Trying to slim the RDF dump using N3 serialization

It is after noticing the size of the RDF dump serialized in XML that I checked if we could slim this data dump a bit by serializing all the RDF using N3/Turtle instead of XML.

However it was not concluding. Except for the friendliness aspect of the N3 code compared to the XML one, there is no real gain in term of space. The reason is that Yago extensively use reification to assert a statement about a triple (a fact). Since there is no reification syntax in N3 (or N3 Turtle), we have to describe the reification statement at length like this:

A RDF/XML Yago fact:

<?xml version=”1.0″?>
<!DOCTYPE rdf:RDF [<!ENTITY d “http://www.w3.org/2001/XMLSchema#”>
<!ENTITY y “http://www.mpii.de/yago#”>]>

<rdf:RDF xmlns:rdf=”http://www.w3.org/1999/02/22-rdf-syntax-ns#”
xmlns:base=”http://www.mpii.de/yago”
xmlns:y=”http://www.mpii.de/yago/”>
<rdf:Description rdf:about=”&y;Abraham_Lincoln”><y:hasSuccessor rdf:ID=”f200876173″ rdf:resource=”&y;Thomas_L._Harris”/></rdf:Description>
<rdf:Description rdf:about=”#f200876173″><y:confidence rdf:datatype=”&d;double”>0.9486150988008782</y:confidence></rdf:Description>
</rdf:RDF>

And its RDF/N3 counterpart:

@base <http://www.mpii.de/yago> .
@prefix y: <http://www.mpii.de/yago/> .
@prefix rdf: <http://www.w3.org/1999/02/22-rdf-syntax-ns#> .
@prefix xsd: <http://www.w3.org/2001/XMLSchema#> .
<#Abraham_Lincoln> y:politicianOf <#United_States> .
<#f201920397> rdf:type rdf:Statement ;
rdf:subject <#Abraham_Lincoln> ;
rdf:predicate y:politicianOf ;
rdf:object <#United_States> ;
y:confidence “0.967356428105286”^^xsd:decimal.
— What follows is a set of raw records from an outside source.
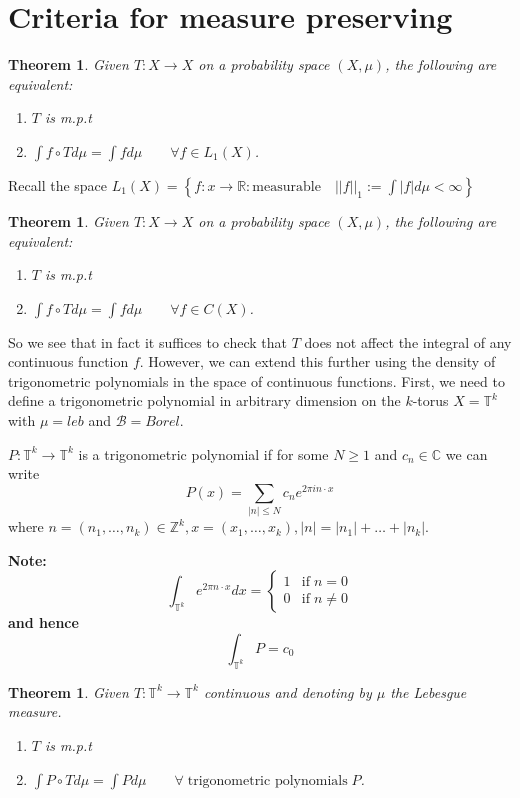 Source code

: \documentclass[11pt]{article}
\newcommand{\defeq}{:=}
\newcommand{\abs}[1]{\left|#1\right|}
\newcommand{\norm}[1]{\left|\left|#1\right|\right|}
\newcommand{\ktor}{\mathbb{T}^k}
\newcommand{\R}{\mathbb{R}}
\newcommand{\C}{\mathbb{C}}
\newcommand{\Z}{\mathbb{Z}}
\newenvironment{defin}
	{\begin{mdframed}[backgroundcolor=white, roundcorner=5pt, linewidth=1pt]}
	{\end{mdframed}}
\newcommand{\mdf}[1]{{\color{red} #1}}
\newenvironment{note}
	{\begin{mdframed}[backgroundcolor=white, linecolor=red, roundcorner=5pt, linewidth=1pt]\bfseries{Note:}\normalfont}
	{\end{mdframed}}
\newtheorem{theorem}[prop]{Theorem}
\begin{document}
\section{Criteria for measure preserving}
\begin{theorem}
Given $T:X\to X$ on a probability space $(X,\mu)$, the following are equivalent:
\begin{enumerate}
	\item $T$ is m.p.t
	\item $\int f\circ T d\mu = \int f d\mu \quad\quad \forall f\in L_1(X)$.\end{enumerate}
\end{theorem}
Recall the space $L_1(X)=\left\{ f:x\to\R : \text{measurable}\quad \norm{f}_1 \defeq\int \abs{f} d\mu < \infty \right\}$

\begin{theorem}
Given $T:X\to X$ on a probability space $(X,\mu)$, the following are equivalent:
\begin{enumerate}
	\item $T$ is m.p.t
	\item $\int f\circ T d\mu = \int f d\mu \quad\quad \forall f\in C(X)$.
\end{enumerate}
\end{theorem}

So we see that in fact it suffices to check that $T$ does not affect the integral of any continuous function $f$.
However, we can extend this further using the density of trigonometric polynomials in the space of continuous functions. 
First, we need to define a trigonometric polynomial in arbitrary dimension on the $k$-torus $X=\ktor$ with $\mu=leb$ and $\mathcal{B}=Borel$.
\begin{defin}
	$P:\ktor\to\ktor$ is a \mdf{trigonometric polynomial} if for some $N\geq 1$ and $c_n\in\C$ we can write
	$$P(x)=\sum_{\abs{n}\leq N} c_n e^{2\pi in\cdot x}$$
	where $n=(n_1,\dots,n_k)\in\Z^k, x=(x_1,\dots,x_k), \abs{n}=\abs{n_1}+\dots+\abs{n_k}$.
\end{defin}
\begin{note}
	\[
		\int_{\ktor} e^{2\pi n\cdot x} dx =
		\begin{cases}
			1 & \text{if} \; n=0\\
			0 & \text{if} \; n\neq 0
		\end{cases}
	\]
	and hence
	$$\int_{\ktor}P = c_0$$
\end{note}

\begin{theorem}
Given $T:\ktor\to \ktor$ continuous and denoting by $\mu$ the Lebesgue measure.
\begin{enumerate}
	\item $T$ is m.p.t
	\item $\int P\circ T d\mu = \int P d\mu \quad\quad \forall\; \text{trigonometric polynomials}\; P$. 
\end{enumerate}
\end{theorem}
\end{document}
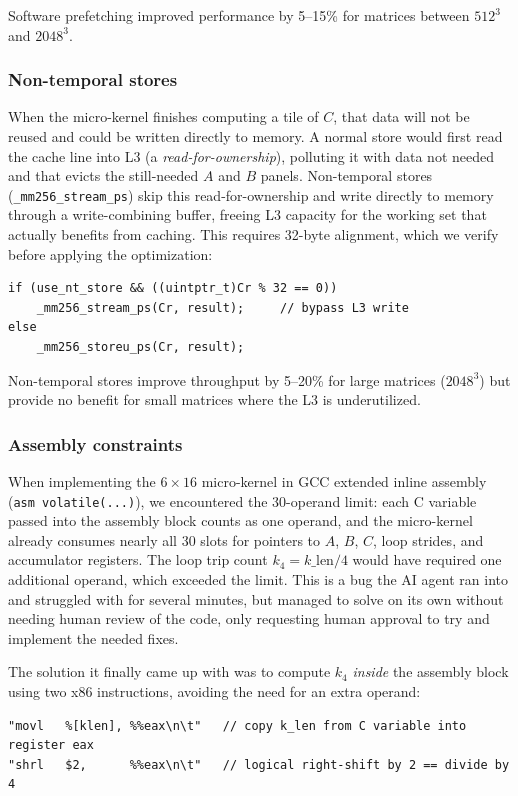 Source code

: \documentclass[11pt,a4paper]{article}
\begin{document}
Software prefetching improved performance by 5--15\% for matrices between $512^3$ and $2048^3$.

\subsubsection{Non-temporal stores}
When the micro-kernel finishes computing a tile of $C$, that data will not be reused and could be written directly to memory. A normal store would first read the cache line into L3 (a \emph{read-for-ownership}), polluting it with data not needed and that evicts the still-needed $A$ and $B$ panels. Non-temporal stores (\texttt{\_mm256\_stream\_ps}) skip this read-for-ownership and write directly to memory through a write-combining buffer, freeing L3 capacity for the working set that actually benefits from caching. This requires 32-byte alignment, which we verify before applying the optimization:
\begin{lstlisting}
if (use_nt_store && ((uintptr_t)Cr % 32 == 0))
    _mm256_stream_ps(Cr, result);     // bypass L3 write
else
    _mm256_storeu_ps(Cr, result);
\end{lstlisting}
Non-temporal stores improve throughput by 5--20\% for large matrices ($2048^3$) but provide no benefit for small matrices where the L3 is underutilized.

\subsubsection{Assembly constraints}
When implementing the $6\times16$ micro-kernel in GCC extended inline assembly
(\texttt{asm volatile(...)}), we encountered the 30-operand limit: each C variable
passed into the assembly block counts as one operand, and the micro-kernel already
consumes nearly all 30 slots for pointers to $A$, $B$, $C$, loop strides, and
accumulator registers.
The loop trip count $k_4 = k\_\text{len}/4$ would have required one additional
operand, which exceeded the limit. This is a bug the AI agent ran into and struggled with for several minutes, but managed to solve on its own without needing human review of the code, only requesting human approval to try and implement the needed fixes.

The solution it finally came up with was to compute $k_4$ \emph{inside} the assembly block using two x86
instructions, avoiding the need for an extra operand:
\begin{lstlisting}[language={[x86masm]Assembler}]
"movl   %[klen], %%eax\n\t"   // copy k_len from C variable into register eax
"shrl   $2,      %%eax\n\t"   // logical right-shift by 2 == divide by 4
\end{lstlisting}
\end{document}

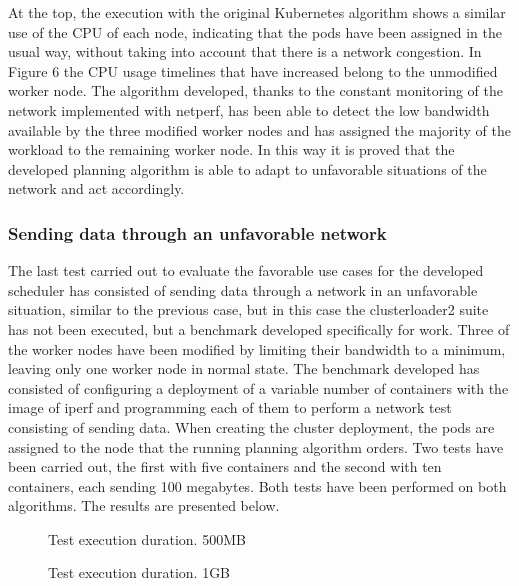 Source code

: \documentclass[conference]{IEEEtran}
\begin{document}
At the top, the execution with the original Kubernetes algorithm shows a similar use of the CPU of each node, indicating that the pods have been assigned in the usual way, without taking into account that there is a network congestion. 
In Figure 6 the CPU usage timelines that have increased belong to the unmodified worker node. The algorithm developed, thanks to the constant monitoring of the network implemented with netperf, has 
been able to detect the low bandwidth available by the three modified worker nodes and has assigned the majority of the workload to the remaining worker node. In this way it is proved that the developed 
planning algorithm is able to adapt to unfavorable situations of the network and act accordingly.

\subsubsection{Sending data through an unfavorable network}\label{sec:unfavnet}

The last test carried out to evaluate the favorable use cases for the developed scheduler has consisted of sending data through a network in an unfavorable situation, similar to the previous case, but in 
this case the clusterloader2 suite has not been executed, but a benchmark developed specifically for work. Three of the worker nodes have been modified by limiting their bandwidth to a minimum, leaving 
only one worker node in normal state. The benchmark developed has consisted of configuring a deployment of a variable number of containers with the image of iperf and programming each of them to perform a 
network test consisting of sending data. When creating the cluster deployment, the pods are assigned to the node that the running planning algorithm orders. Two tests have been carried out, the first with 
five containers and the second with ten containers, each sending 100 megabytes. Both tests have been performed on both algorithms. The results are presented below.

\begin{figure}[h]
\begin{center}
\strut{}
\caption{Test execution duration. 500MB}\label{fig:cluster}
\end{center}
\end{figure}

\begin{figure}[h]
\begin{center}
\strut{}
\caption{Test execution duration. 1GB}\label{fig:cluster}
\end{center}
\end{figure}
\end{document}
Since Yago is a special case that uses extensively reification for all of its facts, you can’t gain significant hard drive space by serializing in N3: it is at best marginal.

Some queries

What would be the usefulness of Yago without being able to query it? There won’t be any; so lets test it with some SPARQL queries.

Question 1: How is called the place where Andre Agassi is living?


SPARQL query:

sparql
select *
from <http://www.mpii.de/yago/>
where
{
<http://www.mpii.de/yago#Andre_Agassi> <http://www.mpii.de/yago/livesIn> ?place.
?place <http://www.mpii.de/yago/isCalled> ?place_name.
}

Result: “Las Vegas”

Question 2: What are the other film produced by the guy that produced the movie Blade Runner?

SPARQL query:

sparql
select *
from <http://www.mpii.de/yago/>
where
{
?producer <http://www.mpii.de/yago/produced> <http://www.mpii.de/yago#Blade_Runner>.
?producer <http://www.mpii.de/yago/produced> ?other_movies.
}

Result: “The Italian Job”, “Murphy’s War”, “Robbery”

And so on. It is that simple. If you do not know the URI of an entity, you only have to refer to its label using the property isCalled.

Considering that fact that we know the properties that are describing within Yago, and considering that all properties are consistent within Yago, it become quite easy to get interesting stuff by querying the dataset.

Conclusion

This new version is a clear leap ahead. It continues to be as simple as the first version. It is enhanced with more entities and more predicates; but is always consistent with a really good accuracy level.

I would like to see one more thing with Yago: being able to dereference these URIs on the Web. I will check with Fabian to make all these URIs dereferencable on the Web. So expect another blog post announcing this in the following days or weeks.